Platine vinyle. [Depositphotos - Alla Serebrina]Depositphotos - Alla Serebrina
Spectrum / 5 min. / le 4 mai 2022

Autre caractéristique de cette merveille, c'est la désolidarisation du plateau et de la platine. Qu'est-ce que ça change? Imaginez que vous vouliez arrêter le disque avec la main, et le retenir... et bien le plateau continuerait à tourner à la même vitesse, y compris lorsqu'on relâche le disque. Avec la SL-1200, on peut s'amuser comme des dingues, et pourquoi pas, utiliser la platine comme instrument.

En 1978, Technics sort une amélioration de sa platine: la SL-1200 MK2. Une meilleure motorisation, une plus grande résistance aux chocs et en cadeau bonus, c'est désormais un petit potard tout glissant qui permet de changer le pitch. Et c'est sur cette platine qu'un beau jour va naître le son qui va à lui tout seul résumer la culture hip-hop: le scratch.

Le turntablism

La mutation ultime d'une machine culte

Même si le scratch existe depuis les années 1930, la légende veut que Grand Mixer DST soit le premier DJ à en faire un véritable effet de style. En fait, on ne sait pas vraiment si c'est lui ou sa maman, parce que c'est à cause ou grâce à elle que c'est arrivé. Complètement exaspérée par les entraînements nocturnes de son DJ de fils, elle fit un jour irruption dans sa chambre pour lui hurler dessus.

Pris par surprise, Grand Mixer retint alors son disque plutôt que d'arrêter la platine, et adora instantanément ce son. Si Grand Mixer DST avait fait ça sur une platine à courroie, il l'aurait complètement bousillée.

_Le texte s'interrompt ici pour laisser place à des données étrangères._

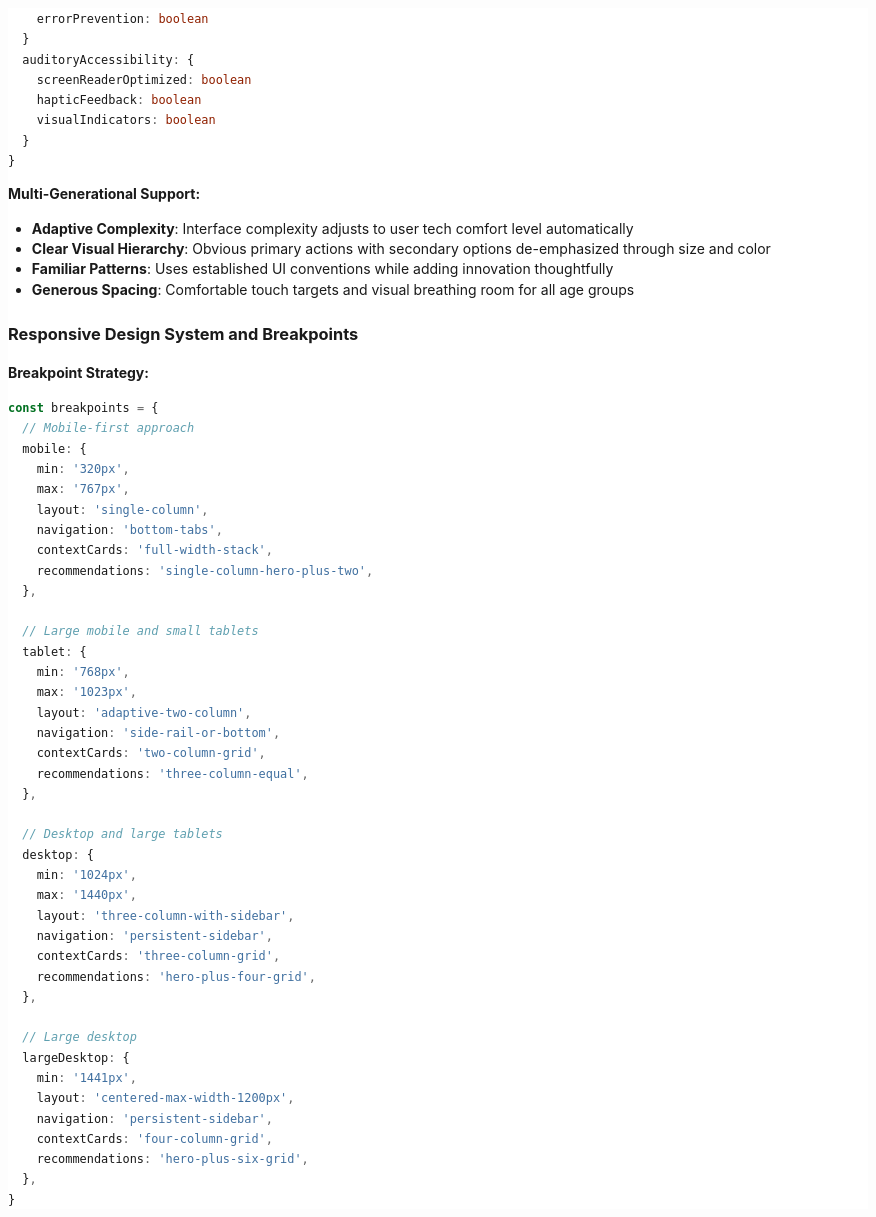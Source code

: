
 ```typescript
    errorPrevention: boolean
  }
  auditoryAccessibility: {
    screenReaderOptimized: boolean
    hapticFeedback: boolean
    visualIndicators: boolean
  }
}
```

**Multi-Generational Support:**

- **Adaptive Complexity**: Interface complexity adjusts to user tech comfort level automatically
- **Clear Visual Hierarchy**: Obvious primary actions with secondary options de-emphasized through size and color
- **Familiar Patterns**: Uses established UI conventions while adding innovation thoughtfully
- **Generous Spacing**: Comfortable touch targets and visual breathing room for all age groups

### Responsive Design System and Breakpoints

**Breakpoint Strategy:**

```typescript
const breakpoints = {
  // Mobile-first approach
  mobile: {
    min: '320px',
    max: '767px',
    layout: 'single-column',
    navigation: 'bottom-tabs',
    contextCards: 'full-width-stack',
    recommendations: 'single-column-hero-plus-two',
  },

  // Large mobile and small tablets
  tablet: {
    min: '768px',
    max: '1023px',
    layout: 'adaptive-two-column',
    navigation: 'side-rail-or-bottom',
    contextCards: 'two-column-grid',
    recommendations: 'three-column-equal',
  },

  // Desktop and large tablets
  desktop: {
    min: '1024px',
    max: '1440px',
    layout: 'three-column-with-sidebar',
    navigation: 'persistent-sidebar',
    contextCards: 'three-column-grid',
    recommendations: 'hero-plus-four-grid',
  },

  // Large desktop
  largeDesktop: {
    min: '1441px',
    layout: 'centered-max-width-1200px',
    navigation: 'persistent-sidebar',
    contextCards: 'four-column-grid',
    recommendations: 'hero-plus-six-grid',
  },
}
```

En 1981, le scratch fait sa première apparition de l'histoire dans un enregistrement sur le titre "The Adventures of Grandmaster Flash on the Weels of Steel". C'est accessoirement le premier titre à être entièrement produit sur des platines. S'enchaînent ensuite le titre "Buffalo Gals" de Malcolm McLaren en 1982, puis "Rockit" de Herbie Hancock enregistré avec Grand Mixer DST en 1983.

>> A écouter, l'épisode 4 de "Spectrum" :

Platine vinyle. [Depositphotos - Alla Serebrina]Depositphotos - Alla Serebrina
Spectrum - La Technics SL-1200 4/4 / Spectrum / 5 min. / le 5 mai 2022

Le Deejaying, comme toute la culture hip-hopm est à la mode, et tout le monde s'en empare: l'industrie du disque tout autant que le cinéma. Les DJ's pullulent et désormais, pour les départager, il faut un championnat. C'est le label de remixes britannique Disco Mix Club, abrégé en DMC, qui initiera la compétition du même nom dès 1985, à Londres.

C'est donc la Technics qui offre toute son identité au hip-hop, en tout cas jusqu'à ce que les samplers et la popularisation des cassettes audios commencent à faire disparaître les DJ's des groupes de hip-hop. Reléguée en arrière plan ou dans les clubs, la Technics entame une mutation ultime: le turntablism, une forme d'art en soi. Parmi les champions: Mix Master Mike, le turntablist des Beastie Boys, Cut Chemist, Q-Bert (multiple champion) et le sympathique RJD2.

La SL-1200 a bien mérité son statut de machine culte, sans parler de sa longévité à toute épreuve. D'ailleurs, avec plus de trois millions de modèles vendus à travers le globe, il est fort probable qu'elle vous ait fait danser, au moins une fois.